IMPORTANT: You need to be administrator on your computer to install Git and to run the configuration commands.

  • VS Code: Install Visual Studio Code (VS Code) as the IDE (download. Make sure to install the system installer version and not the user installer.

  • GitHub account: Create an account on a Git hosting provider (GitHub, GitLab, Bitbucket) In this course, we will use GitHub as the remote hosting provider. If you don’t have an account yet, please sign up at https://github.com/ and follow the instructions provided there.

Installation Instructions

Windows
Download and install Git for Windows from https://git-scm.com/download/win. Use Git Bash for command-line operations.
MacOS
In modern macOS versions, Git is included with the Xcode Command Line Tools. Install them by running xcode-select --install in the terminal. Alternatively, install Git via Homebrew with brew install git.
Linux(Debian based)

Open a terminal and run:

sudo apt update
sudo apt install git

Configuration Steps

Initial Git Setup

In order to set up Git for the first time, you need to configure your user name and email address. Open a terminal (git-bash on Windows) and run the following commands, replacing the placeholders with your actual information:

git config --global user.name "Your Name"
git config --global user.email "my-email@mail.com"

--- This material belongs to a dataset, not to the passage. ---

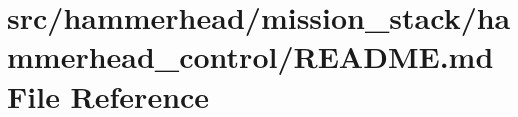 \hypertarget{mission__stack_2hammerhead__control_2README_8md}{}\section{src/hammerhead/mission\+\_\+stack/hammerhead\+\_\+control/\+R\+E\+A\+D\+ME.md File Reference}
\label{mission__stack_2hammerhead__control_2README_8md}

Fill in your GitHub email address to link your commits to your GitHub account.

SSH Key Generation and GitHub Configuration (Optional)

Note: If you use VS Code’s built-in Git authentication, you may skip this step.

If you plan to use SSH for authentication with GitHub (recommended for security and convenience), follow these steps:

  1. Get your public rsa key by running the following command in your terminal (git-bash on Windows):

    cat ~/.ssh/id_rsa.pub
    

    If the file does not exist, generate a new SSH key pair with:

    ssh-keygen -o
    

    Follow the prompts to save the key (default location is fine) and set a passphrase if desired.

  2. Copy the contents of the id_rsa.pub file to your clipboard.

  3. Go to your GitHub account settings, navigate to “SSH and GPG keys”, and click “New SSH key”. Paste the contents of your public key into the “Key” field and give it a descriptive title.

  4. Click “Add SSH key” to save.

My First Commit

To make your first commit using Git in VS Code, follow these steps:

  1. Open VS Code and navigate to the folder where you want to create your Git repository.

  2. Open the integrated terminal in VS Code (View > Terminal).

  3. Initialize a new Git repository by running:

    git init
    
  4. Create a new file (e.g., README.md) and add some content to it.

    Example: Creating README.md

    In the terminal, run:

    echo "# My First Git Repository" > README.md
    
  5. In the Source Control panel (click the Source Control icon on the left sidebar), you should see the new file listed under “Changes”.

  6. Stage the file by clicking the + icon next to it or by running:

    git add README.md
    
  7. Enter a commit message in the input box at the top of the Source Control panel (e.g., “Initial commit”) and click the checkmark icon to commit the changes, or run:

    git commit -m "Initial commit"
    

Congratulations! You have made your first commit using Git in VS Code.